Gli ospiti e i soci che, a partire dall’inaugurazione del 25 gennaio 1820, varcarono le porte del gabinetto di lettura (allora a Palazzo Buondelmonti, oggi a Palazzo Strozzi), vi trovarono i maggiori quotidiani europei, cui presto si aggiunse una biblioteca circolante, aggiornata con le ultime novità librarie da tutta Europa. In quei primi anni, il «Vieusseux» fu teatro anche dell’incontro fra Leopardi, caro a Giovan Pietro anche se non amato da tutti i componenti del circolo fiorentino, e Manzoni. Entrambi arrivarono in città nel 1827; la sera del 3 settembre, a Palazzo Buondelmonti, Don Lisander venne ricevuto da Vieusseux in persona, insieme a una ristretta cerchia di cui facevano parte Mamiani, Niccolini, Giordani e lo stesso Leopardi. «Hai veduto tu il suo romanzo» aveva scritto alcuni giorni prima il poeta a Pietro Brighenti «che fa tanto romore e val tanto poco?». Ma qualche tempo dopo, anche in seguito a quell’incontro fiorentino, Leopardi renderà più benevolo il suo (immotivato) giudizio: «Ho veduto il romanzo del Manzoni, il quale nonostante molti difetti, mi piace assai, ed è certamente opera di un grande ingegno».

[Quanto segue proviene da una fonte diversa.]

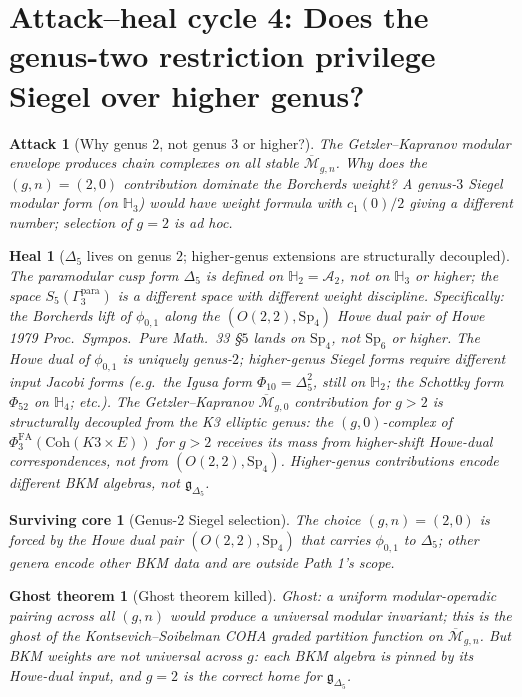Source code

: \documentclass[11pt]{article}
\newtheorem{attack}[theorem]{Attack}
\newtheorem{heal}[theorem]{Heal}
\newtheorem{surviving}[theorem]{Surviving core}
\newtheorem{ghost}[theorem]{Ghost theorem}
\providecommand{\Coh}{\mathrm{Coh}}
\providecommand{\cA}{\mathcal{A}}
\providecommand{\fg}{\mathfrak{g}}
\providecommand{\HHH}{\mathbb{H}}
\providecommand{\Mbar}{\overline{\mathcal M}}
\providecommand{\PhiFA}{\Phi^{\mathrm{FA}}}
\begin{document}
\section{Attack--heal cycle 4: Does the genus-two restriction privilege Siegel over higher genus?}
\label{sec:attack-cycle-4}

\begin{attack}[Why genus $2$, not genus $3$ or higher?]
\label{att:genus-two-BL-2}
The Getzler--Kapranov modular envelope produces chain complexes on
all stable $\Mbar_{g, n}$. Why does the $(g, n) = (2, 0)$
contribution dominate the Borcherds weight? A genus-$3$ Siegel
modular form (on $\HHH_3$) would have weight formula with $c_1(0)/2$
giving a different number; selection of $g = 2$ is ad hoc.
\end{attack}

\begin{heal}[$\Delta_5$ lives on genus $2$; higher-genus extensions are structurally decoupled]
\label{heal:genus-two-BL-2}
The paramodular cusp form $\Delta_5$ is defined on $\HHH_2 = \cA_2$,
not on $\HHH_3$ or higher; the space $S_5(\Gamma_3^{\mathrm{para}})$
is a \emph{different} space with different weight discipline.
Specifically: the Borcherds lift of $\phi_{0, 1}$ along the
$(O(2, 2), \mathrm{Sp}_4)$ Howe dual pair of Howe 1979
\emph{Proc.\ Sympos.\ Pure Math.}~33 \S$5$ lands on $\mathrm{Sp}_4$,
not $\mathrm{Sp}_{6}$ or higher. The Howe dual of $\phi_{0, 1}$ is
uniquely genus-$2$; higher-genus Siegel forms require different input
Jacobi forms (e.g.\ the Igusa form $\Phi_{10} = \Delta_5^2$, still on
$\HHH_2$; the Schottky form $\Phi_{52}$ on $\HHH_4$; etc.).
The Getzler--Kapranov $\Mbar_{g, 0}$ contribution for $g > 2$ is
structurally decoupled from the K3 elliptic genus: the $(g, 0)$-complex
of $\PhiFA_3(\Coh(K3 \times E))$ for $g > 2$ receives its mass from
higher-shift Howe-dual correspondences, not from $(O(2, 2), \mathrm{Sp}_4)$.
Higher-genus contributions encode different BKM algebras, not
$\fg_{\Delta_5}$.
\end{heal}

\begin{surviving}[Genus-$2$ Siegel selection]
\label{surv:genus-two-BL-2}
The choice $(g, n) = (2, 0)$ is forced by the Howe dual pair
$(O(2, 2), \mathrm{Sp}_4)$ that carries $\phi_{0, 1}$ to $\Delta_5$;
other genera encode other BKM data and are outside Path 1's scope.
\end{surviving}

\begin{ghost}[Ghost theorem killed]
\label{ghost:genus-two-BL-2}
Ghost: a uniform modular-operadic pairing across all $(g, n)$
would produce a universal modular invariant; this is the ghost of the
Kontsevich--Soibelman COHA graded partition function on
$\Mbar_{g, n}$. But BKM weights are \emph{not} universal across $g$:
each BKM algebra is pinned by its Howe-dual input, and $g = 2$ is
the correct home for $\fg_{\Delta_5}$.
\end{ghost}
\end{document}
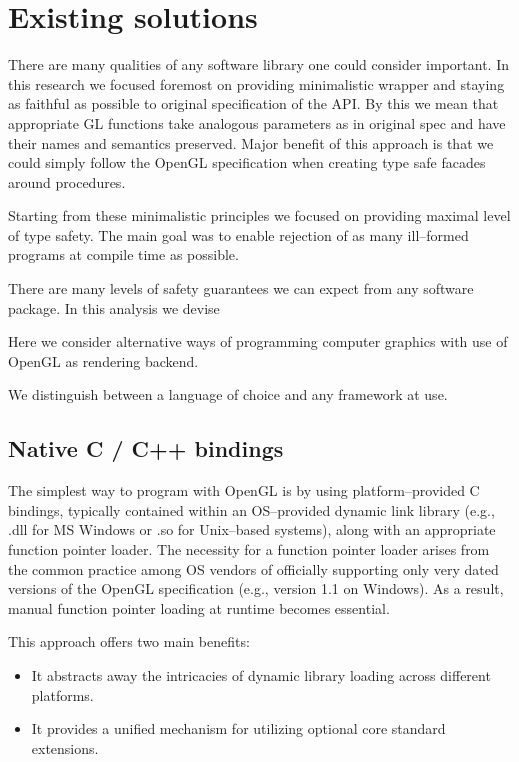 \chapter{Existing solutions}

There are many qualities of any software library one could consider important.
In this research we focused foremost on providing minimalistic wrapper and staying as faithful as possible to original specification of the API.
By this we mean that appropriate GL functions take analogous parameters as in original spec and have their names and semantics preserved.
Major benefit of this approach is that we could simply follow the OpenGL specification when creating type safe facades around procedures.

Starting from these minimalistic principles we focused on providing maximal level of type safety. The main goal was to enable rejection of as many ill--formed programs at compile time as possible.

There are many levels of safety guarantees we can expect from any software package.
In this analysis we devise 

Here we consider alternative ways of programming computer graphics with use of OpenGL as rendering backend.

We distinguish between a language of choice and any framework at use. 

\section{Native C / C++ bindings}

The simplest way to program with OpenGL is by using platform--provided C bindings, 
typically contained within an OS--provided dynamic link library (e.g., .dll for MS Windows or .so for Unix--based systems), 
along with an appropriate function pointer loader.
The necessity for a function pointer loader arises from the common practice among OS vendors of officially supporting only very dated versions of the OpenGL specification 
(e.g., version 1.1 on Windows). As a result, manual function pointer loading at runtime becomes essential. 

This approach offers two main benefits:
\begin{itemize}
    \item It abstracts away the intricacies of dynamic library loading across different platforms.
    \item It provides a unified mechanism for utilizing optional core standard extensions.
\end{itemize}

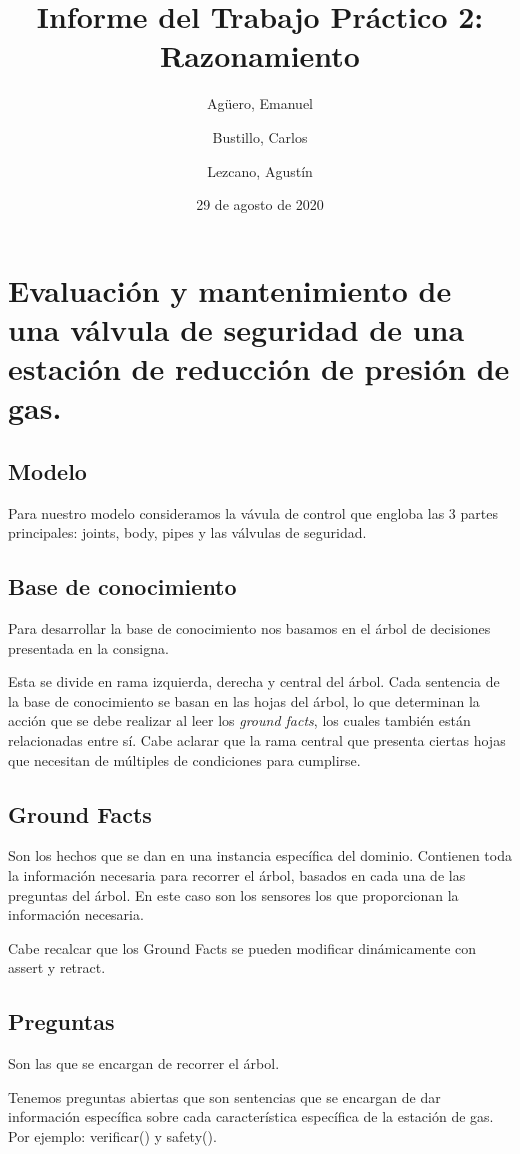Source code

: \documentclass{article}
\title{Informe del Trabajo Práctico 2: Razonamiento}
\author{Agüero, Emanuel\\
\and
Bustillo, Carlos\\
\and
Lezcano, Agustín\\
}
\date{29 de agosto de 2020}
\begin{document}
\maketitle

\section{Evaluación y mantenimiento de una válvula de seguridad de una estación de reducción de presión de gas.}

\subsection{Modelo}
    Para nuestro modelo consideramos la vávula de control que engloba las 3 partes principales: joints, body, pipes y las válvulas de seguridad.

\subsection{Base de conocimiento}
    Para desarrollar la base de conocimiento nos basamos en el árbol de decisiones presentada en la consigna.
    
    Esta se divide en rama izquierda, derecha y central del árbol. Cada sentencia de la base de conocimiento se basan en las hojas del árbol, lo que determinan la acción que se debe realizar al leer los \textit{ground facts}, los cuales también están relacionadas entre sí. Cabe aclarar que la rama central que presenta ciertas hojas que necesitan de múltiples de condiciones para cumplirse. 

\subsection{Ground Facts}
    Son los hechos que se dan en una instancia específica del dominio. Contienen toda la información necesaria para recorrer el árbol, basados en cada una de las preguntas del árbol. En este caso son los sensores los que proporcionan la información necesaria. 
    
    Cabe recalcar que los Ground Facts se pueden modificar dinámicamente con assert y retract.

\subsection{Preguntas}
    Son las que se encargan de recorrer el árbol. 
    
    Tenemos preguntas abiertas que son sentencias que se encargan de dar información específica sobre cada característica específica de la estación de gas. Por ejemplo: verificar() y safety().
    
\end{document}
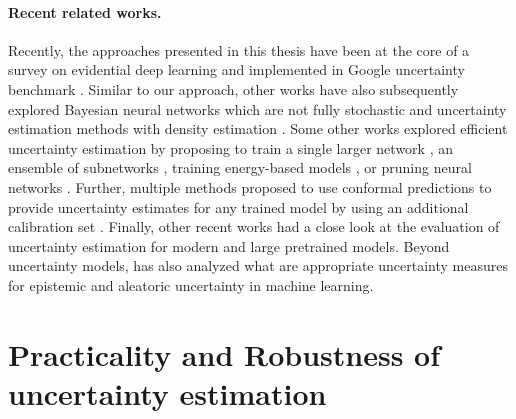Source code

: \paragraph{Recent related works.} Recently, the approaches presented in this thesis have been  at the core of a survey on evidential deep learning \cite{survey_evidential_uncertainty} and implemented in Google uncertainty benchmark \cite{nado2021uncertainty}. Similar to our approach, other works have also subsequently explored Bayesian neural networks which are not fully stochastic \cite{bnnfullystochastic2022sharma} and uncertainty estimation methods with density estimation \cite{du2022vos, postels2020hiddenuncertainty, uncertainty-generative-classifier}. Some other works explored efficient uncertainty estimation by proposing to train a single larger network \cite{abe2022deep}, an ensemble of subnetworks \cite{mimo-independent-subnetworks}, training energy-based models \cite{ood_ebm}, or pruning neural networks \cite{ayle2022robustness-sparse}. Further, multiple methods proposed to use conformal predictions to provide uncertainty estimates for any trained model by using an additional calibration set \cite{conformal-survey, Park2020PAC}. Finally, other recent works \cite{minderer2021revisiting, tran2022plex} had a close look at the evaluation of uncertainty estimation for modern and large pretrained models. Beyond uncertainty models, \cite{hullermeier2022quantifying} has also analyzed what are appropriate uncertainty measures for epistemic and aleatoric uncertainty in machine learning. 


\section{Practicality and Robustness of uncertainty estimation}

Sono decine di migliaia i nomi sul Libro dei soci che nei primi cinquant’anni sottoscrissero un abbonamento al «Vieusseux»; tra questi – scorrendo le firme riprodotte nel catalogo – s’incontrano Schopenhauer e Henri Beyle (Stendhal), James Fenimore Cooper e Berlioz, Heine e Viollet-le-Duc, Liszt, Ruskin, Thackeray, Gide e molti altri. Dostoevskij si abbonò fin dal suo primo soggiorno a Firenze nell’agosto del 1862; più tardi (1869), si procurerà al «Vieusseux» una copia di Madame Bovary: del romanzo si parla nell’ultimo capitolo dell’Idiota, scritto a Firenze, dove si fa menzione di una «biblioteca circolante». Mezzo secolo più tardi saranno proprio le opere di Dostoevskij che un lettore precoce, Alberto Moravia, prenderà in prestito al «Vieusseux». Nel corso dell’Ottocento, specialmente dopo l’Unità, aumentarono le lettrici, dapprima soprattutto straniere (tra queste Louisa May Alcott), poi anche italiane e fiorentine; nel 1887 le donne erano già la metà degli abbonati e diventarono maggioranza nel primo decennio del nuovo secolo. La vitalità che il «Vieusseux» ancora oggi conserva è frutto proprio dell’impegno di due donne, la direttrice Gloria Manghetti e la presidente Alba Donati. Certo, il tessuto culturale in cui aveva prosperato l’impresa di Giovan Pietro e dei suoi primi eredi è per molte ragioni irripetibile; di stranieri a Firenze ce ne sono – o ce n’erano, fino a pochi mesi fa – moltissimi, ma una minima parte di loro considererebbe il «Vieusseux» un luogo emblematico del soggiorno italiano. Non per questo – osserva Manghetti nella sua Premessa, citando Alessandro Bonsanti – l’istituto e chi lo anima rinunciano a creare un ponte «fra il passato e il presente, anzi fra il passato e l’avvenire», con l’ambizione di legare «la cultura alla politica, la “letteratura” alla vita».